E altrove: "È necessario che i Poeti sieno vivacissimi, che l'Anima
loro sia rapita, quando uopo il richiede, dal furore e s'avvicini in
certa guisa all'Estasi, ed all'astrazion naturale per non dire alla
Manìa"[115].

Infine conchiude che: "dalla malinconia, madre delle Chimere, son
renduti i Poeti, sospettosi, astratti; e alle volte non sono stati
lungi dall'essere creduti pazzi e furiosi, come sappiamo che avvenne al
Tasso nostro, e per relazione d'Aristotele anche a Marco Siracusano, e
ad altri poeti".


_Quadrio_[116], nella sua _Storia e ragione d'ogni poesia_, lib. I,
Bologna, 1739, ha vagliato sottilmente la questione della natura
del genio per quanto riguarda i poeti, valendosi della fisiologia
e dell'anatomia dell'età sua. Egli dimostra l'influenza dell'_aria_
(i moderni la dicon _clima_) sulla creazione poetica: "Non è senza
ragione che tra le cose, le quali aiutano l'attitudine alla Poesia,
l'aria occupi il primo posto... Dimostracisi ogni giorno questa verità
da diversi umori, e da differenti caratteri che han le persone di
diversi paesi. Il Cielo crasso di Tebe faceva gli abitatori stupidi;
quello di Abdera li faceva rozzi; quello di Theman prudenti; quello
di Atene acuti. Bisogna, adunque, che il Cielo, sotto il quale si
vive, sia in primo luogo d'ogni aura corrotta purgato e sgombro... ma
conviene ancora che l'aria non sia nè troppo calda nè troppo fredda, ma
piuttosto inchinevole al dolce, ed al temperato... finalmente è uopo,
come bene insegnò Ippocrate, che l'aria, dove si abita, sia a frequenti
mutazioni soggetta: perchè la perpetua egualità de' tempi, rendendo dal
lungo uso rintuzzato per pigrezza il caldo, rende ottusi gl'ingegni:
dove per lo contrario la predetta variazione dell'aria, per nevi,
pioggie e venti, cagionata, agitando e scotendo sovente il sangue,
contribuisce non poco a tener purgati e vivaci gli umori e gli spiriti.
L'Italia e la Grecia, perchè furono nel quinto clima in così fatto
ineguale temperamento locate, vediamo che ognora furono d'eccellenti
uomini copiose, e specialmente d'insigni Poeti".

Sono le medesime conclusioni a cui giunsi io studiando di proposito,
nell'_Uomo di genio_, la distribuzione geografica dei genî.

Studiando le condizioni interne che favoriscono la creazione poetica,
soggiunge poi: "Coloro, nei quali il freddo ed il caldo sono come in
equilibrio, esser non posson mai che spiriti mediocri.

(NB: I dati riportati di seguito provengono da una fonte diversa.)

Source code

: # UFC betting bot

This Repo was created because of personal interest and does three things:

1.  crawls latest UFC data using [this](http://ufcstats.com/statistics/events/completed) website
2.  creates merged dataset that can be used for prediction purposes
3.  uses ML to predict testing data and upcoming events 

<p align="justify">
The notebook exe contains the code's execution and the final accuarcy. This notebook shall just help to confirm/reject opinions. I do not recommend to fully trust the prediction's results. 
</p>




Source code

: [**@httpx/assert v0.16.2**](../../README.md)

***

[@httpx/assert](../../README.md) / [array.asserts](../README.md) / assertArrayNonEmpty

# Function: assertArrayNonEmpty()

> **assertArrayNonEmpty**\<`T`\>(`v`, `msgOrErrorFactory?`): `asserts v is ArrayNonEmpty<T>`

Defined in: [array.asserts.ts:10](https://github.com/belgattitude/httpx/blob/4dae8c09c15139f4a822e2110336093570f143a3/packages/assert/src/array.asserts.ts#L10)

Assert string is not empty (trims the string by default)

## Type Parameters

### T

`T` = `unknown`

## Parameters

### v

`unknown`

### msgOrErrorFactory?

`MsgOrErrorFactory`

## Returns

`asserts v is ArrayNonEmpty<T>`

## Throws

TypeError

Espressamente
nella Poesia chi vuol eccellente riuscire, deve contentarsi di passare
tra gli uomini per testa calda: perchè niun grande spirito non fu mai,
per osservazione di Seneca, che qualche mescolamento di bella pazzia
non avesse nel capo".

I contrassegni del genio studiati secondo la fisionomia d'allora
sono dal Quadrio esposti in questo passo: "Il color della faccia
è in essi traente un pochetto al fosco: e tutto l'aspetto è anzi
piuttosto severo, e truce, che mansueto, ed aperto. Hanno gli occhi
proporzionati, e più tosto nella fronte entranti, che sporti in fuori.
Che se questi dalle giuste loro misure declinano un pocolino, ciò è,
non alla grandezza, ma alla picciolezza. Le linee, che lor rigano la
fronte, e le mani, sono profonde: e le vene hanno essi ampie, e gonfie,
e il polso veemente, e alquanto duro, il corpo per lo più magro ed
asciutto, e il sonno nè molto abbondante, nè molto grave, ma scarso
e leggiero. Il loro temperamento poi è pessimo, tanto che paiono più
tosto pazzi che forti, ma nei loro sentimenti sono costanti e tenaci".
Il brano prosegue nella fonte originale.